---------- Task input

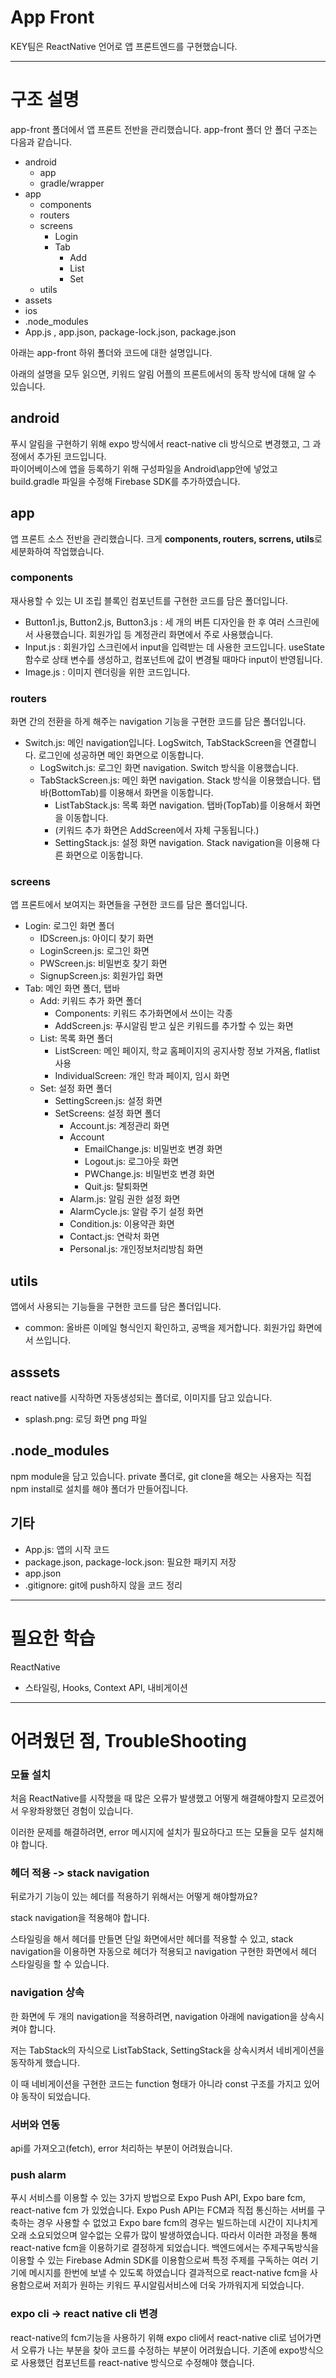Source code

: # App Front

KEY팀은 ReactNative 언어로 앱 프론트엔드를 구현했습니다.

---

# 구조 설명

app-front 폴더에서 앱 프론트 전반을 관리했습니다. app-front 폴더 안 폴더 구조는 다음과 같습니다. 

* android
    * app
    * gradle/wrapper
* app
    * components
    * routers
    * screens
        * Login
        * Tab
            * Add
            * List
            * Set
    * utils
* assets
* ios
* .node_modules
* App.js , app.json, package-lock.json, package.json

아래는 app-front 하위 폴더와 코드에 대한 설명입니다.

아래의 설명을 모두 읽으면, 키워드 알림 어플의 프론트에서의 동작 방식에 대해 알 수 있습니다.  

## android

푸시 알림을 구현하기 위해 expo 방식에서 react-native cli 방식으로 변경했고, 그 과정에서 추가된 코드입니다.   
파이어베이스에 앱을 등록하기 위해 구성파일을 Android\app안에 넣었고 build.gradle 파일을 수정해 Firebase SDK를 추가하였습니다.

## app

앱 프론트 소스 전반을 관리했습니다. 크게 **components, routers, scrrens, utils**로 세분화하여 작업했습니다.


### components

재사용할 수 있는 UI 조립 블록인 컴포넌트를 구현한 코드를 담은 폴더입니다. 

* Button1.js, Button2.js, Button3.js : 세 개의 버튼 디자인을 한 후 여러 스크린에서 사용했습니다. 회원가입 등 계정관리 화면에서 주로 사용했습니다. 
* Input.js : 회원가입 스크린에서 input을 입력받는 데 사용한 코드입니다. useState 함수로 상태 변수를 생성하고, 컴포넌트에 값이 변경될 때마다 input이 반영됩니다. 
* Image.js : 이미지 렌더링을 위한 코드입니다. 

### routers

화면 간의 전환을 하게 해주는 navigation 기능을 구현한 코드를 담은 폴더입니다.

* Switch.js: 메인 navigation입니다. LogSwitch, TabStackScreen을 연결합니다. 로그인에 성공하면 메인 화면으로 이동합니다.
    * LogSwitch.js: 로그인 화면 navigation. Switch 방식을 이용했습니다.
    * TabStackScreen.js: 메인 화면 navigation. Stack 방식을 이용했습니다. 탭바(BottomTab)를 이용해서 화면을 이동합니다.
        * ListTabStack.js: 목록 화면 navigation. 탭바(TopTab)를 이용해서 화면을 이동합니다.
        * (키워드 추가 화면은 AddScreen에서 자체 구동됩니다.)
        * SettingStack.js: 설정 화면 navigation. Stack navigation을 이용해 다른 화면으로 이동합니다.


### screens

앱 프론트에서 보여지는 화면들을 구현한 코드를 담은 폴더입니다.

* Login: 로그인 화면 폴더
    * IDScreen.js: 아이디 찾기 화면
    * LoginScreen.js: 로그인 화면
    * PWScreen.js: 비밀번호 찾기 화면
    * SignupScreen.js: 회원가입 화면
* Tab: 메인 화면 폴더, 탭바
    * Add: 키워드 추가 화면 폴더
        * Components: 키워드 추가화면에서 쓰이는 각종 
        * AddScreen.js: 푸시알림 받고 싶은 키워드를 추가할 수 있는 화면
    * List: 목록 화면 폴더
        * ListScreen: 메인 페이지, 학교 홈페이지의 공지사항 정보 가져옴, flatlist 사용
        * IndividualScreen: 개인 학과 페이지, 임시 화면
    * Set: 설정 화면 폴더
        * SettingScreen.js: 설정 화면
        * SetScreens: 설정 화면 폴더
            * Account.js: 계정관리 화면
            * Account
                * EmailChange.js: 비밀번호 변경 화면
                * Logout.js: 로그아웃 화면
                * PWChange.js: 비밀번호 변경 화면
                * Quit.js: 탈퇴화면
            * Alarm.js: 알림 권한 설정 화면
            * AlarmCycle.js: 알람 주기 설정 화면
            * Condition.js: 이용약관 화면
            * Contact.js: 연락처 화면
            * Personal.js: 개인정보처리방침 화면
        
## utils
앱에서 사용되는 기능들을 구현한 코드를 담은 폴더입니다.

* common: 올바른 이메일 형식인지 확인하고, 공백을 제거합니다. 회원가입 화면에서 쓰입니다.

## asssets
react native를 시작하면 자동생성되는 폴더로, 이미지를 담고 있습니다.

* splash.png: 로딩 화면 png 파일


## .node_modules

npm module을 담고 있습니다. private 폴더로, git clone을 해오는 사용자는 직접 npm install로 설치를 해야 폴더가 만들어집니다.

## 기타

* App.js: 앱의 시작 코드
* package.json, package-lock.json: 필요한 패키지 저장
* app.json
* .gitignore: git에 push하지 않을 코드 정리

---

# 필요한 학습

ReactNative
* 스타일링, Hooks, Context API, 내비게이션


---

# 어려웠던 점, TroubleShooting

### 모듈 설치

처음 ReactNative를 시작했을 때 많은 오류가 발생했고 어떻게 해결해야할지 모르겠어서 우왕좌왕했던 경험이 있습니다. 

이러한 문제를 해결하려면, error 메시지에 설치가 필요하다고 뜨는 모듈을 모두 설치해야 합니다. 

### 헤더 적용 -> stack navigation 

뒤로가기 기능이 있는 헤더를 적용하기 위해서는 어떻게 해야할까요?

stack navigation을 적용해야 합니다.

스타일링을 해서 헤더를 만들면 단일 화면에서만 헤더를 적용할 수 있고, stack navigation을 이용하면 자동으로 헤더가 적용되고 navigation 구현한 화면에서 헤더 스타일링을 할 수 있습니다. 

### navigation 상속

한 화면에 두 개의 navigation을 적용하려면, navigation 아래에 navigation을 상속시켜야 합니다.

저는 TabStack의 자식으로 ListTabStack, SettingStack을 상속시켜서 네비게이션을 동작하게 했습니다. 

이 때 네비게이션을 구현한 코드는 function 형태가 아니라 const 구조를 가지고 있어야 동작이 되었습니다.

### 서버와 연동

api를 가져오고(fetch), error 처리하는 부분이 어려웠습니다.

### push alarm

푸시 서비스를 이용할 수 있는 3가지 방법으로 Expo Push API, Expo bare fcm, react-native fcm 가 있었습니다.
Expo Push API는 FCM과 직접 통신하는 서버를 구축하는 경우 사용할 수 없었고
Expo bare fcm의 경우는 빌드하는데 시간이 지나치게 오래 소요되었으며 알수없는 오류가 많이 발생하였습니다.
따라서 이러한 과정을 통해 react-native fcm을 이용하기로 결정하게 되었습니다.
백엔드에서는 주제구독방식을 이용할 수 있는 Firebase Admin SDK를 이용함으로써 특정 주제를 구독하는 여러 기기에 메시지를 한번에 보낼 수 있도록 하였습니다
결과적으로 react-native fcm을 사용함으로써 저희가 원하는 키워드 푸시알림서비스에 더욱 가까워지게 되었습니다. 

### expo cli -> react native cli 변경

react-native의 fcm기능을 사용하기 위해 expo cli에서 react-native cli로 넘어가면서 오류가 나는 부분을 찾아 코드를 수정하는 부분이 어려웠습니다.
기존에 expo방식으로 사용했던 컴포넌트를 react-native 방식으로 수정해야 했습니다.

--------------------

### Exercise prompt
Drop the images, then copy the data exactly.

### Answer to this problem
Source code

: # App Front

KEY팀은 ReactNative 언어로 앱 프론트엔드를 구현했습니다.

---

# 구조 설명

app-front 폴더에서 앱 프론트 전반을 관리했습니다. app-front 폴더 안 폴더 구조는 다음과 같습니다. 

* android
    * app
    * gradle/wrapper
* app
    * components
    * routers
    * screens
        * Login
        * Tab
            * Add
            * List
            * Set
    * utils
* assets
* ios
* .node_modules
* App.js , app.json, package-lock.json, package.json

아래는 app-front 하위 폴더와 코드에 대한 설명입니다.

아래의 설명을 모두 읽으면, 키워드 알림 어플의 프론트에서의 동작 방식에 대해 알 수 있습니다.  

## android

푸시 알림을 구현하기 위해 expo 방식에서 react-native cli 방식으로 변경했고, 그 과정에서 추가된 코드입니다.   
파이어베이스에 앱을 등록하기 위해 구성파일을 Android\app안에 넣었고 build.gradle 파일을 수정해 Firebase SDK를 추가하였습니다.

## app

앱 프론트 소스 전반을 관리했습니다. 크게 **components, routers, scrrens, utils**로 세분화하여 작업했습니다.


### components

재사용할 수 있는 UI 조립 블록인 컴포넌트를 구현한 코드를 담은 폴더입니다. 

* Button1.js, Button2.js, Button3.js : 세 개의 버튼 디자인을 한 후 여러 스크린에서 사용했습니다. 회원가입 등 계정관리 화면에서 주로 사용했습니다. 
* Input.js : 회원가입 스크린에서 input을 입력받는 데 사용한 코드입니다. useState 함수로 상태 변수를 생성하고, 컴포넌트에 값이 변경될 때마다 input이 반영됩니다. 
* Image.js : 이미지 렌더링을 위한 코드입니다. 

### routers

화면 간의 전환을 하게 해주는 navigation 기능을 구현한 코드를 담은 폴더입니다.

* Switch.js: 메인 navigation입니다. LogSwitch, TabStackScreen을 연결합니다. 로그인에 성공하면 메인 화면으로 이동합니다.
    * LogSwitch.js: 로그인 화면 navigation. Switch 방식을 이용했습니다.
    * TabStackScreen.js: 메인 화면 navigation. Stack 방식을 이용했습니다. 탭바(BottomTab)를 이용해서 화면을 이동합니다.
        * ListTabStack.js: 목록 화면 navigation. 탭바(TopTab)를 이용해서 화면을 이동합니다.
        * (키워드 추가 화면은 AddScreen에서 자체 구동됩니다.)
        * SettingStack.js: 설정 화면 navigation. Stack navigation을 이용해 다른 화면으로 이동합니다.


### screens

앱 프론트에서 보여지는 화면들을 구현한 코드를 담은 폴더입니다.

* Login: 로그인 화면 폴더
    * IDScreen.js: 아이디 찾기 화면
    * LoginScreen.js: 로그인 화면
    * PWScreen.js: 비밀번호 찾기 화면
    * SignupScreen.js: 회원가입 화면
* Tab: 메인 화면 폴더, 탭바
    * Add: 키워드 추가 화면 폴더
        * Components: 키워드 추가화면에서 쓰이는 각종 
        * AddScreen.js: 푸시알림 받고 싶은 키워드를 추가할 수 있는 화면
    * List: 목록 화면 폴더
        * ListScreen: 메인 페이지, 학교 홈페이지의 공지사항 정보 가져옴, flatlist 사용
        * IndividualScreen: 개인 학과 페이지, 임시 화면
    * Set: 설정 화면 폴더
        * SettingScreen.js: 설정 화면
        * SetScreens: 설정 화면 폴더
            * Account.js: 계정관리 화면
            * Account
                * EmailChange.js: 비밀번호 변경 화면
                * Logout.js: 로그아웃 화면
                * PWChange.js: 비밀번호 변경 화면
                * Quit.js: 탈퇴화면
            * Alarm.js: 알림 권한 설정 화면
            * AlarmCycle.js: 알람 주기 설정 화면
            * Condition.js: 이용약관 화면
            * Contact.js: 연락처 화면
            * Personal.js: 개인정보처리방침 화면
        
## utils
앱에서 사용되는 기능들을 구현한 코드를 담은 폴더입니다.

* common: 올바른 이메일 형식인지 확인하고, 공백을 제거합니다. 회원가입 화면에서 쓰입니다.

## asssets
react native를 시작하면 자동생성되는 폴더로, 이미지를 담고 있습니다.

* splash.png: 로딩 화면 png 파일


## .node_modules

npm module을 담고 있습니다. private 폴더로, git clone을 해오는 사용자는 직접 npm install로 설치를 해야 폴더가 만들어집니다.

## 기타

* App.js: 앱의 시작 코드
* package.json, package-lock.json: 필요한 패키지 저장
* app.json
* .gitignore: git에 push하지 않을 코드 정리

---

# 필요한 학습

ReactNative
* 스타일링, Hooks, Context API, 내비게이션


---

# 어려웠던 점, TroubleShooting

### 모듈 설치

처음 ReactNative를 시작했을 때 많은 오류가 발생했고 어떻게 해결해야할지 모르겠어서 우왕좌왕했던 경험이 있습니다. 

이러한 문제를 해결하려면, error 메시지에 설치가 필요하다고 뜨는 모듈을 모두 설치해야 합니다. 

### 헤더 적용 -> stack navigation 

뒤로가기 기능이 있는 헤더를 적용하기 위해서는 어떻게 해야할까요?

stack navigation을 적용해야 합니다.

스타일링을 해서 헤더를 만들면 단일 화면에서만 헤더를 적용할 수 있고, stack navigation을 이용하면 자동으로 헤더가 적용되고 navigation 구현한 화면에서 헤더 스타일링을 할 수 있습니다. 

### navigation 상속

한 화면에 두 개의 navigation을 적용하려면, navigation 아래에 navigation을 상속시켜야 합니다.

저는 TabStack의 자식으로 ListTabStack, SettingStack을 상속시켜서 네비게이션을 동작하게 했습니다. 

이 때 네비게이션을 구현한 코드는 function 형태가 아니라 const 구조를 가지고 있어야 동작이 되었습니다.

### 서버와 연동

api를 가져오고(fetch), error 처리하는 부분이 어려웠습니다.

### push alarm

푸시 서비스를 이용할 수 있는 3가지 방법으로 Expo Push API, Expo bare fcm, react-native fcm 가 있었습니다.
Expo Push API는 FCM과 직접 통신하는 서버를 구축하는 경우 사용할 수 없었고
Expo bare fcm의 경우는 빌드하는데 시간이 지나치게 오래 소요되었으며 알수없는 오류가 많이 발생하였습니다.
따라서 이러한 과정을 통해 react-native fcm을 이용하기로 결정하게 되었습니다.
백엔드에서는 주제구독방식을 이용할 수 있는 Firebase Admin SDK를 이용함으로써 특정 주제를 구독하는 여러 기기에 메시지를 한번에 보낼 수 있도록 하였습니다
결과적으로 react-native fcm을 사용함으로써 저희가 원하는 키워드 푸시알림서비스에 더욱 가까워지게 되었습니다. 

### expo cli -> react native cli 변경

react-native의 fcm기능을 사용하기 위해 expo cli에서 react-native cli로 넘어가면서 오류가 나는 부분을 찾아 코드를 수정하는 부분이 어려웠습니다.
기존에 expo방식으로 사용했던 컴포넌트를 react-native 방식으로 수정해야 했습니다.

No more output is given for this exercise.